◆ Data in this exercise:

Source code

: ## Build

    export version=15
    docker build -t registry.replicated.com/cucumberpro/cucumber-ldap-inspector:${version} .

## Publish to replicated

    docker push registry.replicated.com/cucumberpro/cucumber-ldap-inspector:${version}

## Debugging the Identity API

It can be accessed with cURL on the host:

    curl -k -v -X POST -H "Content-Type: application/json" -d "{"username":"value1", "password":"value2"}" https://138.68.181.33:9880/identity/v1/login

---

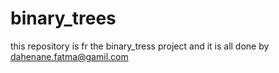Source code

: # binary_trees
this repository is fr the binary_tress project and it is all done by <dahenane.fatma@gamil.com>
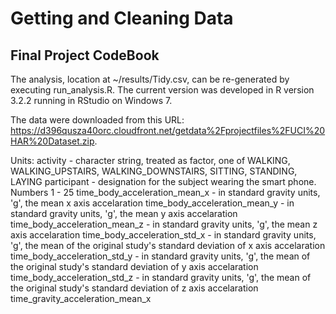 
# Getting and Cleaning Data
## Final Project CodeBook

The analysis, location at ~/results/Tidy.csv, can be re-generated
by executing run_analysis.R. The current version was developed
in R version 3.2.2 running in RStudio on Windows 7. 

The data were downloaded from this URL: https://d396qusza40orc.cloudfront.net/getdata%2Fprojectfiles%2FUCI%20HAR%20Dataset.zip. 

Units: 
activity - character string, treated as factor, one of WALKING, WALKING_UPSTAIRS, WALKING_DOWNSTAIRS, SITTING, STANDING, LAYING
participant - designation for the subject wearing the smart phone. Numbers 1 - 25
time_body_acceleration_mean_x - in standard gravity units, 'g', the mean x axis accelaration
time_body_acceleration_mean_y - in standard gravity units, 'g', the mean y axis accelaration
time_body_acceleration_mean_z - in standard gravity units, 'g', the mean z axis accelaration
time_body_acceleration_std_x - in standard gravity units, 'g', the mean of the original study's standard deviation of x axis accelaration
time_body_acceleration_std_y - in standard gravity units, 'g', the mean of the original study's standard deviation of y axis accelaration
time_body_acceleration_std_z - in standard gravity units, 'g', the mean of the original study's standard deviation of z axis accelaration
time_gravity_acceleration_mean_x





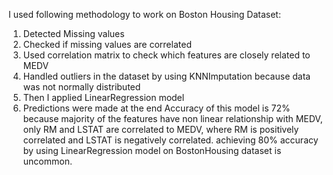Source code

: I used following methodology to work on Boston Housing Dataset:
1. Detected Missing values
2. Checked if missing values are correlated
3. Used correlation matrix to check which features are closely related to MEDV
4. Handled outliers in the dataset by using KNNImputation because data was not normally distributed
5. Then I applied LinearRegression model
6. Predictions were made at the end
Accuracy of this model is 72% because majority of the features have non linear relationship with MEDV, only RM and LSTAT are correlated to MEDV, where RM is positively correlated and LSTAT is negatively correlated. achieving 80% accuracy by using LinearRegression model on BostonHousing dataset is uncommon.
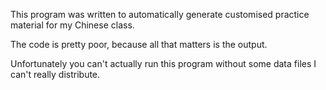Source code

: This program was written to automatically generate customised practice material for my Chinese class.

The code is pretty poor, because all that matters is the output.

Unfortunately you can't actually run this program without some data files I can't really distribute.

--

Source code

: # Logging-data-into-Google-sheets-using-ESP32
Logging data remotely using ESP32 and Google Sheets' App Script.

◆ Task objective: Output only the stretch above from the line with "## Final Project CodeBook" through the line with "The code is", reproduced exactly. Exclude pictures.

◆ Reply:
## Final Project CodeBook

The analysis, location at ~/results/Tidy.csv, can be re-generated
by executing run_analysis.R. The current version was developed
in R version 3.2.2 running in RStudio on Windows 7. 

The data were downloaded from this URL: https://d396qusza40orc.cloudfront.net/getdata%2Fprojectfiles%2FUCI%20HAR%20Dataset.zip. 

Units: 
activity - character string, treated as factor, one of WALKING, WALKING_UPSTAIRS, WALKING_DOWNSTAIRS, SITTING, STANDING, LAYING
participant - designation for the subject wearing the smart phone. Numbers 1 - 25
time_body_acceleration_mean_x - in standard gravity units, 'g', the mean x axis accelaration
time_body_acceleration_mean_y - in standard gravity units, 'g', the mean y axis accelaration
time_body_acceleration_mean_z - in standard gravity units, 'g', the mean z axis accelaration
time_body_acceleration_std_x - in standard gravity units, 'g', the mean of the original study's standard deviation of x axis accelaration
time_body_acceleration_std_y - in standard gravity units, 'g', the mean of the original study's standard deviation of y axis accelaration
time_body_acceleration_std_z - in standard gravity units, 'g', the mean of the original study's standard deviation of z axis accelaration
time_gravity_acceleration_mean_x





Source code

: I used following methodology to work on Boston Housing Dataset:
1. Detected Missing values
2. Checked if missing values are correlated
3. Used correlation matrix to check which features are closely related to MEDV
4. Handled outliers in the dataset by using KNNImputation because data was not normally distributed
5. Then I applied LinearRegression model
6. Predictions were made at the end
Accuracy of this model is 72% because majority of the features have non linear relationship with MEDV, only RM and LSTAT are correlated to MEDV, where RM is positively correlated and LSTAT is negatively correlated. achieving 80% accuracy by using LinearRegression model on BostonHousing dataset is uncommon.
Source code

: This program was written to automatically generate customised practice material for my Chinese class.

The code is pretty poor, because all that matters is the output.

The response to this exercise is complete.